This is the kind of genealogical research I wish I could have done. I’m in awe.

The author has a lot materials from so many different parts of her family and others. There is a voluminous collection of photos of people and photos of documents and other pictures and many images really enhanced the storytelling. I appreciated all the evidence presented. There is a helpful family tree and map included too! A list of discussion questions were also in my edition.

At first there was a lot about her life, which was interesting, but I felt distant from her father and the others (maybe because when she started she knew virtually nothing about their pasts) but the more I read about the people alive during WWII in Nazi occupied areas the more engaged I became. It took me some time but I grew to know about and deeply care about these people.
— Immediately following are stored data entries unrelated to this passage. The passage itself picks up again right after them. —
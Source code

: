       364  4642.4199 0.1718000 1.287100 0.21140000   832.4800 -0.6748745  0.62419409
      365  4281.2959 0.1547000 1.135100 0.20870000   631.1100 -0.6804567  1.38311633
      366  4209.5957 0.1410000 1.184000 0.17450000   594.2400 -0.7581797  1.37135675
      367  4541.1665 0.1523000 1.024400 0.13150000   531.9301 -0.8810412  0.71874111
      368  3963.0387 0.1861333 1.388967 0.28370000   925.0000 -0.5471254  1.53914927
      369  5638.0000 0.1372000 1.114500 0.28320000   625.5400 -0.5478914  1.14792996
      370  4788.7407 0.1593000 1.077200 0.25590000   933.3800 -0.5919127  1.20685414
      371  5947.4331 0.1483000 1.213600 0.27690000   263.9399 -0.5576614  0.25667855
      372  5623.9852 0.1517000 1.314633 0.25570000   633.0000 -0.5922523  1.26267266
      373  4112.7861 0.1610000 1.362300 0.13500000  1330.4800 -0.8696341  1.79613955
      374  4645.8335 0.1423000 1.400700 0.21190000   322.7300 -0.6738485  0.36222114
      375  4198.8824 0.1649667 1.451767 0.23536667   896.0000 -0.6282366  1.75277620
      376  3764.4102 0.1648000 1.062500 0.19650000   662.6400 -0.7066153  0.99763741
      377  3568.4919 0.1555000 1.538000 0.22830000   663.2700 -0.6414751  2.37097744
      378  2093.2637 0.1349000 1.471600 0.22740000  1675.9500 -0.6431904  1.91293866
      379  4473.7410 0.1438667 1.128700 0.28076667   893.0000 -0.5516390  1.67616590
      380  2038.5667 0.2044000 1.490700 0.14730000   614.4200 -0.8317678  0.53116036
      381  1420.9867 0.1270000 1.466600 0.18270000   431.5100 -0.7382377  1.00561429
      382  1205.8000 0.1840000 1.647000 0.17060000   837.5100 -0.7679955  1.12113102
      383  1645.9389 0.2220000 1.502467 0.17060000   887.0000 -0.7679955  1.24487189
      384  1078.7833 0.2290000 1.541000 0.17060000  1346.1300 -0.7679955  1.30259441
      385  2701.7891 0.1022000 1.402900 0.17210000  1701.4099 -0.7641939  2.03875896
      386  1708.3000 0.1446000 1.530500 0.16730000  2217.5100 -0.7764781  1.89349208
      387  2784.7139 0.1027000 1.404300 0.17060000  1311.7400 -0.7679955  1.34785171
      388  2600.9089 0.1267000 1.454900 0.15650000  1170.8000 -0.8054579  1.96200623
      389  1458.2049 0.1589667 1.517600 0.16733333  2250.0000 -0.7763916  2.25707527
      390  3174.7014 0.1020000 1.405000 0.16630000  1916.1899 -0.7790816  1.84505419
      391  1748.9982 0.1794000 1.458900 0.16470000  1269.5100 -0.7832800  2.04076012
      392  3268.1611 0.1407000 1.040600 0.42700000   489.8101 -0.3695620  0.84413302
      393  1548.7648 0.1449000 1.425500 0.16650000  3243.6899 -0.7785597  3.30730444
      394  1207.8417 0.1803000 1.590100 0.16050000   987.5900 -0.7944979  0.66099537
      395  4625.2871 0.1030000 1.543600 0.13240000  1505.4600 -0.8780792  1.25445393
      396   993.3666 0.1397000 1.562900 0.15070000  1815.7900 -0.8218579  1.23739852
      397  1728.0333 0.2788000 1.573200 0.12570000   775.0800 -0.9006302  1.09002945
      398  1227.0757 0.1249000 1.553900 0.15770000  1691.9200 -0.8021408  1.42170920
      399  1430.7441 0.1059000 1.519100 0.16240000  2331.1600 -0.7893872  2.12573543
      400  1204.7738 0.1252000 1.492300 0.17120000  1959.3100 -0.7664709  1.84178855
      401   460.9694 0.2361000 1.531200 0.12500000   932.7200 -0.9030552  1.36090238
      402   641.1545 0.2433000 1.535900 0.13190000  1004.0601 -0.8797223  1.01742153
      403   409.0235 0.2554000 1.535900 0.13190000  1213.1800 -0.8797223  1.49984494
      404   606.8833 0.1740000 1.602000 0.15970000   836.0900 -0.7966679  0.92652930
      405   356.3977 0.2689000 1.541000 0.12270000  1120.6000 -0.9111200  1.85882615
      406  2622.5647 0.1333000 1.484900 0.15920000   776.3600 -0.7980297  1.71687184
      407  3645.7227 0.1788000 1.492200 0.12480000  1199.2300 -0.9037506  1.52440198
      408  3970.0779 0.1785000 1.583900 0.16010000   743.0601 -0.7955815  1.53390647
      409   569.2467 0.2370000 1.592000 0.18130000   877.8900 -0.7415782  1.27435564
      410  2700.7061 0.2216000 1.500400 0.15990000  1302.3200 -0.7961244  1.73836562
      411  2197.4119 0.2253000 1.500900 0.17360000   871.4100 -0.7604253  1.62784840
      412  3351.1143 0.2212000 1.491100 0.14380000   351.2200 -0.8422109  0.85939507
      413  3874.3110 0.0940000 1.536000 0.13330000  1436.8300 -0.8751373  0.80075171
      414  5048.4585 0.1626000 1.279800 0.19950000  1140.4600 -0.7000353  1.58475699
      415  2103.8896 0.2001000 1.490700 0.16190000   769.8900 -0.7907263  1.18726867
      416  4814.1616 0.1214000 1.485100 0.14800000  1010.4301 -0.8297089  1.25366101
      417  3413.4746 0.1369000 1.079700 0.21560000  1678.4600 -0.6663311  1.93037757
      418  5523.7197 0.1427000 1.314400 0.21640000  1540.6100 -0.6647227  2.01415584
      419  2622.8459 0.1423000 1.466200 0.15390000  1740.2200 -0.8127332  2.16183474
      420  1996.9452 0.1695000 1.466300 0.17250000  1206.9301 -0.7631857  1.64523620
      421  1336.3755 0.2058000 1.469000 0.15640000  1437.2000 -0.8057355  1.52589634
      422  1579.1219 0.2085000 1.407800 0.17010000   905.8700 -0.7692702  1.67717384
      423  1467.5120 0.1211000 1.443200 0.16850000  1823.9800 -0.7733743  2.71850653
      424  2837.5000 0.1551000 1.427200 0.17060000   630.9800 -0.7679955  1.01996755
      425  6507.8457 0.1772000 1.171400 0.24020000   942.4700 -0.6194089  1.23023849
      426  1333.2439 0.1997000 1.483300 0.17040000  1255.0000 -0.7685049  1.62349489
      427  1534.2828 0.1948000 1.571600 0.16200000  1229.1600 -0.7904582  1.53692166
I found it interesting that she was doing gung ho research and had wanted to be a detective when she was a kid, but she seemed so uncurious and naïve and ignorant about historical events until she eventually started her inquiries.

This Holocaust narrative stands out because of the author’s father hiding in plain sight with an assumed non-Jewish identity in Berlin for two years during WWII and also because so many family members’ relationships, lives, and fates are revealed. It’s an extraordinary narrative. I also found it interesting and not surprising how so many of the survivors felt lifelong impact from the trauma they’d experienced. What was unexpected was how so many of them were able to flourish and be successful anyway.
This author writes beautifully and this is a quotable book. Here is just one phrase that I appreciate. “Memories, like misfiled documents, are not always where you expect to find them...I learned that detailed questions often did little to trigger specific memories. People returned to distant facts in roundabout ways, along their own winding paths, which seemed more mapped by emotion than by logic.”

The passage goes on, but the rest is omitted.